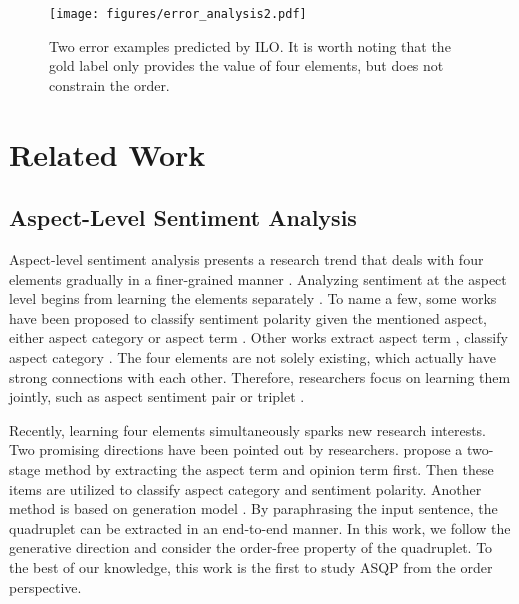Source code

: \documentclass[11pt]{article}
\begin{document}
\begin{figure}[t]
\centering
\texttt{[image: figures/error\_analysis2.pdf]} 
\caption{Two error examples predicted by ILO. It is worth noting that the gold label only provides the value of four elements, but does not constrain the order.}
\label{fig:figure_error}
\end{figure}


\section{Related Work}
\subsection{Aspect-Level Sentiment Analysis}
Aspect-level sentiment analysis presents a research trend that deals with four elements gradually in a finer-grained manner \cite{zhang2022survey}. Analyzing sentiment at the aspect level begins from learning the elements separately \cite{pontiki-etal-2014-semeval}. To name a few, some works have been proposed to classify sentiment polarity given the mentioned aspect, either aspect category \cite{hu-etal-2019-constrained} or aspect term \cite{zhang2020convolution}. Other works extract aspect term \cite{ma-etal-2019-exploring}, classify aspect category \cite{bu-etal-2021-asap}. The four elements are not solely existing, which actually have strong connections with each other. Therefore, researchers focus on learning them jointly, such as aspect sentiment pair \cite{zhao-etal-2020-spanmlt,cai2020aspect} or triplet \cite{chen-qian-2020-relation,mao2021joint}. 

Recently, learning four elements simultaneously sparks new research interests. Two promising directions have been pointed out by researchers. \citet{cai2021aspect} propose a two-stage method by extracting the aspect term and opinion term first. Then these items are utilized to classify aspect category and sentiment polarity. Another method is based on generation model \cite{zhang-etal-2021-aspect-sentiment}. By paraphrasing the input sentence, the quadruplet can be extracted in an end-to-end manner. In this work, we follow the generative direction and consider the order-free property of the quadruplet. To the best of our knowledge, this work is the first to study ASQP from the order perspective.
\end{document}
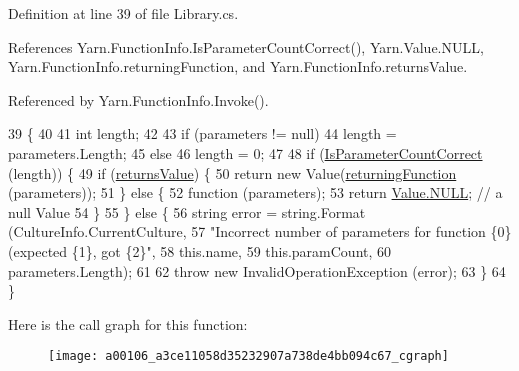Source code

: Definition at line 39 of file Library.\-cs.



References Yarn.\-Function\-Info.\-Is\-Parameter\-Count\-Correct(), Yarn.\-Value.\-N\-U\-L\-L, Yarn.\-Function\-Info.\-returning\-Function, and Yarn.\-Function\-Info.\-returns\-Value.



Referenced by Yarn.\-Function\-Info.\-Invoke().


\begin{DoxyCode}
39                                                          \{
40 
41             \textcolor{keywordtype}{int} length;
42 
43             \textcolor{keywordflow}{if} (parameters != null)
44                 length = parameters.Length;
45             \textcolor{keywordflow}{else}
46                 length = 0;
47 
48             \textcolor{keywordflow}{if} (\hyperlink{a00106_a1ed09ff8aafa230a0d2bbc23cd6cd763}{IsParameterCountCorrect} (length)) \{
49                 \textcolor{keywordflow}{if} (\hyperlink{a00106_acaff044276aa230de7c0b27dd5267bc7}{returnsValue}) \{
50                     \textcolor{keywordflow}{return} \textcolor{keyword}{new} Value(\hyperlink{a00106_a8b6e0e5a875c427a1d947f3c52c308ca}{returningFunction} (parameters));
51                 \} \textcolor{keywordflow}{else} \{
52                     \textcolor{keyword}{function} (parameters);
53                     \textcolor{keywordflow}{return} \hyperlink{a00187_a1ed2964965baca8621c45efa23f37660}{Value.NULL}; \textcolor{comment}{// a null Value}
54                 \}
55             \} \textcolor{keywordflow}{else} \{
56                 \textcolor{keywordtype}{string} error = string.Format (CultureInfo.CurrentCulture,
57                     \textcolor{stringliteral}{"Incorrect number of parameters for function \{0\} (expected \{1\}, got \{2\}"},
58                     this.name,
59                     this.paramCount,
60                     parameters.Length);
61 
62                 \textcolor{keywordflow}{throw} \textcolor{keyword}{new} InvalidOperationException (error);
63             \}
64         \}
\end{DoxyCode}


Here is the call graph for this function\-:
\nopagebreak
\begin{figure}[H]
\begin{center}
\leavevmode
\texttt{[image: a00106\_a3ce11058d35232907a738de4bb094c67\_cgraph]}
\end{center}
\end{figure}




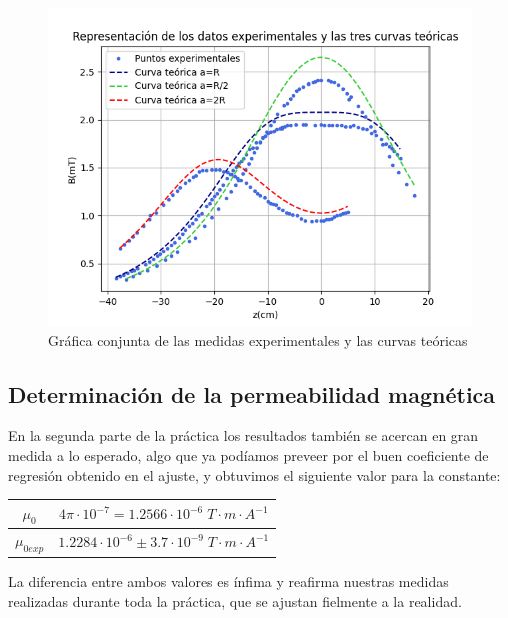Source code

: \documentclass[a4paper,12pt,titlepage]{article}
\begin{document}
\begin{figure}[h!]
    \centering
    \includegraphics[width=0.95\linewidth]{Images/Tres curvas.png}
    \caption{Gráfica conjunta de las medidas experimentales y las curvas teóricas}
\end{figure}

\newpage

\subsection{Determinación de la permeabilidad magnética}

En la segunda parte de la práctica los resultados también se acercan en gran medida a lo esperado, algo que ya podíamos preveer por el buen coeficiente de regresión obtenido en el ajuste, y obtuvimos el siguiente valor para la constante:
\begin{table}[h!]
    \centering
    \begin{tabular}{c|c}
            $\mu_0$ & $4\pi\cdot 10^{-7} = 1.2566 \cdot 10^{-6} \; T \cdot m \cdot A^{-1}$ \\ \hline
            $\mu_{0exp}$ & $1.2284 \cdot 10^{-6} \pm 3.7 \cdot 10^{-9} \; T \cdot m \cdot A^{-1}$
    \end{tabular}
\end{table}

La diferencia entre ambos valores es ínfima y reafirma nuestras medidas realizadas durante toda la práctica, que se ajustan fielmente a la realidad.
\end{document}
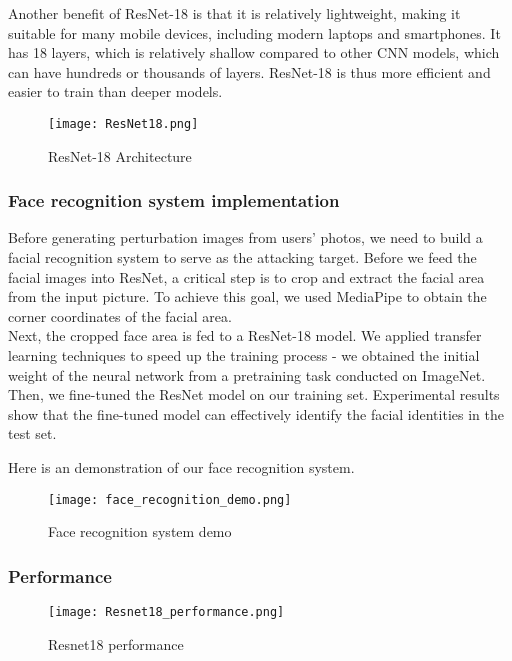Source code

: Another benefit of ResNet-18 is that it is relatively lightweight, making it suitable for many mobile devices, including modern laptops and smartphones. It has 18 layers, which is relatively shallow compared to other CNN models, which can have hundreds or thousands of layers. ResNet-18 is thus more efficient and easier to train than deeper models.

\begin{figure}[h]
\centering
\texttt{[image: ResNet18.png]}
\caption{ResNet-18 Architecture}
\label{fig:resnet18}
\end{figure}

\subsubsection{Face recognition system implementation}

Before generating perturbation images from users’ photos, we need to build a facial recognition system to serve as the attacking target. Before we feed the facial images into ResNet, a critical step is to crop and extract the facial area from the input picture. To achieve this goal, we used MediaPipe to obtain the corner coordinates of the facial area.\\

Next, the cropped face area is fed to a ResNet-18 model. We applied transfer learning techniques to speed up the training process - we obtained the initial weight of the neural network from a pretraining task conducted on ImageNet. Then, we fine-tuned the ResNet model on our training set. Experimental results show that the fine-tuned model can effectively identify the facial identities in the test set. 


Here is an demonstration of our face recognition system.

\begin{figure}[h]
    \centering
    \texttt{[image: face\_recognition\_demo.png]}
    \caption{Face recognition system demo}
    \label{fig:face-recognition-demo}
    \end{figure}

\subsubsection{Performance}

\begin{figure}[h]
    \centering
    \texttt{[image: Resnet18\_performance.png]}
    \caption{Resnet18 performance}
    \label{fig:resnet18_performance}
\end{figure}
━━━━━━━━━━━━━━━━━━━━━━━━━━━━━━
• **TASK INSTRUCTIONS**:
Find every line above that includes the word "subsubsection", then state how many there are and nothing more.

• **RESPONSE BELOW**:
2